TASK TO COMPLETE — In the records below, find every line with the word "nossl" and copy it.

::: EXTRACTED INFORMATION

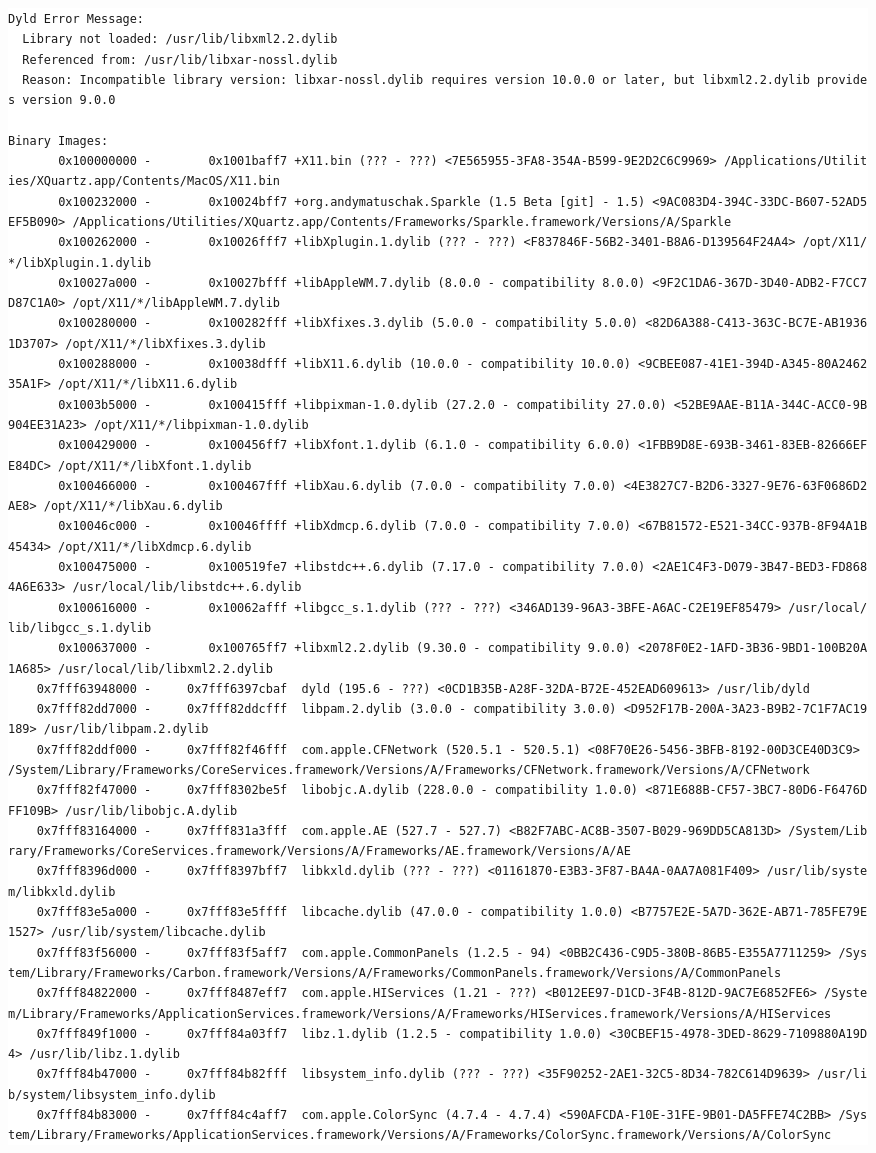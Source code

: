     Dyld Error Message:
      Library not loaded: /usr/lib/libxml2.2.dylib
      Referenced from: /usr/lib/libxar-nossl.dylib
      Reason: Incompatible library version: libxar-nossl.dylib requires version 10.0.0 or later, but libxml2.2.dylib provides version 9.0.0

    Binary Images:
           0x100000000 -        0x1001baff7 +X11.bin (??? - ???) <7E565955-3FA8-354A-B599-9E2D2C6C9969> /Applications/Utilities/XQuartz.app/Contents/MacOS/X11.bin
           0x100232000 -        0x10024bff7 +org.andymatuschak.Sparkle (1.5 Beta [git] - 1.5) <9AC083D4-394C-33DC-B607-52AD5EF5B090> /Applications/Utilities/XQuartz.app/Contents/Frameworks/Sparkle.framework/Versions/A/Sparkle
           0x100262000 -        0x10026fff7 +libXplugin.1.dylib (??? - ???) <F837846F-56B2-3401-B8A6-D139564F24A4> /opt/X11/*/libXplugin.1.dylib
           0x10027a000 -        0x10027bfff +libAppleWM.7.dylib (8.0.0 - compatibility 8.0.0) <9F2C1DA6-367D-3D40-ADB2-F7CC7D87C1A0> /opt/X11/*/libAppleWM.7.dylib
           0x100280000 -        0x100282fff +libXfixes.3.dylib (5.0.0 - compatibility 5.0.0) <82D6A388-C413-363C-BC7E-AB19361D3707> /opt/X11/*/libXfixes.3.dylib
           0x100288000 -        0x10038dfff +libX11.6.dylib (10.0.0 - compatibility 10.0.0) <9CBEE087-41E1-394D-A345-80A246235A1F> /opt/X11/*/libX11.6.dylib
           0x1003b5000 -        0x100415fff +libpixman-1.0.dylib (27.2.0 - compatibility 27.0.0) <52BE9AAE-B11A-344C-ACC0-9B904EE31A23> /opt/X11/*/libpixman-1.0.dylib
           0x100429000 -        0x100456ff7 +libXfont.1.dylib (6.1.0 - compatibility 6.0.0) <1FBB9D8E-693B-3461-83EB-82666EFE84DC> /opt/X11/*/libXfont.1.dylib
           0x100466000 -        0x100467fff +libXau.6.dylib (7.0.0 - compatibility 7.0.0) <4E3827C7-B2D6-3327-9E76-63F0686D2AE8> /opt/X11/*/libXau.6.dylib
           0x10046c000 -        0x10046ffff +libXdmcp.6.dylib (7.0.0 - compatibility 7.0.0) <67B81572-E521-34CC-937B-8F94A1B45434> /opt/X11/*/libXdmcp.6.dylib
           0x100475000 -        0x100519fe7 +libstdc++.6.dylib (7.17.0 - compatibility 7.0.0) <2AE1C4F3-D079-3B47-BED3-FD8684A6E633> /usr/local/lib/libstdc++.6.dylib
           0x100616000 -        0x10062afff +libgcc_s.1.dylib (??? - ???) <346AD139-96A3-3BFE-A6AC-C2E19EF85479> /usr/local/lib/libgcc_s.1.dylib
           0x100637000 -        0x100765ff7 +libxml2.2.dylib (9.30.0 - compatibility 9.0.0) <2078F0E2-1AFD-3B36-9BD1-100B20A1A685> /usr/local/lib/libxml2.2.dylib
        0x7fff63948000 -     0x7fff6397cbaf  dyld (195.6 - ???) <0CD1B35B-A28F-32DA-B72E-452EAD609613> /usr/lib/dyld
        0x7fff82dd7000 -     0x7fff82ddcfff  libpam.2.dylib (3.0.0 - compatibility 3.0.0) <D952F17B-200A-3A23-B9B2-7C1F7AC19189> /usr/lib/libpam.2.dylib
        0x7fff82ddf000 -     0x7fff82f46fff  com.apple.CFNetwork (520.5.1 - 520.5.1) <08F70E26-5456-3BFB-8192-00D3CE40D3C9> /System/Library/Frameworks/CoreServices.framework/Versions/A/Frameworks/CFNetwork.framework/Versions/A/CFNetwork
        0x7fff82f47000 -     0x7fff8302be5f  libobjc.A.dylib (228.0.0 - compatibility 1.0.0) <871E688B-CF57-3BC7-80D6-F6476DFF109B> /usr/lib/libobjc.A.dylib
        0x7fff83164000 -     0x7fff831a3fff  com.apple.AE (527.7 - 527.7) <B82F7ABC-AC8B-3507-B029-969DD5CA813D> /System/Library/Frameworks/CoreServices.framework/Versions/A/Frameworks/AE.framework/Versions/A/AE
        0x7fff8396d000 -     0x7fff8397bff7  libkxld.dylib (??? - ???) <01161870-E3B3-3F87-BA4A-0AA7A081F409> /usr/lib/system/libkxld.dylib
        0x7fff83e5a000 -     0x7fff83e5ffff  libcache.dylib (47.0.0 - compatibility 1.0.0) <B7757E2E-5A7D-362E-AB71-785FE79E1527> /usr/lib/system/libcache.dylib
        0x7fff83f56000 -     0x7fff83f5aff7  com.apple.CommonPanels (1.2.5 - 94) <0BB2C436-C9D5-380B-86B5-E355A7711259> /System/Library/Frameworks/Carbon.framework/Versions/A/Frameworks/CommonPanels.framework/Versions/A/CommonPanels
        0x7fff84822000 -     0x7fff8487eff7  com.apple.HIServices (1.21 - ???) <B012EE97-D1CD-3F4B-812D-9AC7E6852FE6> /System/Library/Frameworks/ApplicationServices.framework/Versions/A/Frameworks/HIServices.framework/Versions/A/HIServices
        0x7fff849f1000 -     0x7fff84a03ff7  libz.1.dylib (1.2.5 - compatibility 1.0.0) <30CBEF15-4978-3DED-8629-7109880A19D4> /usr/lib/libz.1.dylib
        0x7fff84b47000 -     0x7fff84b82fff  libsystem_info.dylib (??? - ???) <35F90252-2AE1-32C5-8D34-782C614D9639> /usr/lib/system/libsystem_info.dylib
        0x7fff84b83000 -     0x7fff84c4aff7  com.apple.ColorSync (4.7.4 - 4.7.4) <590AFCDA-F10E-31FE-9B01-DA5FFE74C2BB> /System/Library/Frameworks/ApplicationServices.framework/Versions/A/Frameworks/ColorSync.framework/Versions/A/ColorSync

::::::

EXERCISE ANSWER —
      Referenced from: /usr/lib/libxar-nossl.dylib
      Reason: Incompatible library version: libxar-nossl.dylib requires version 10.0.0 or later, but libxml2.2.dylib provides version 9.0.0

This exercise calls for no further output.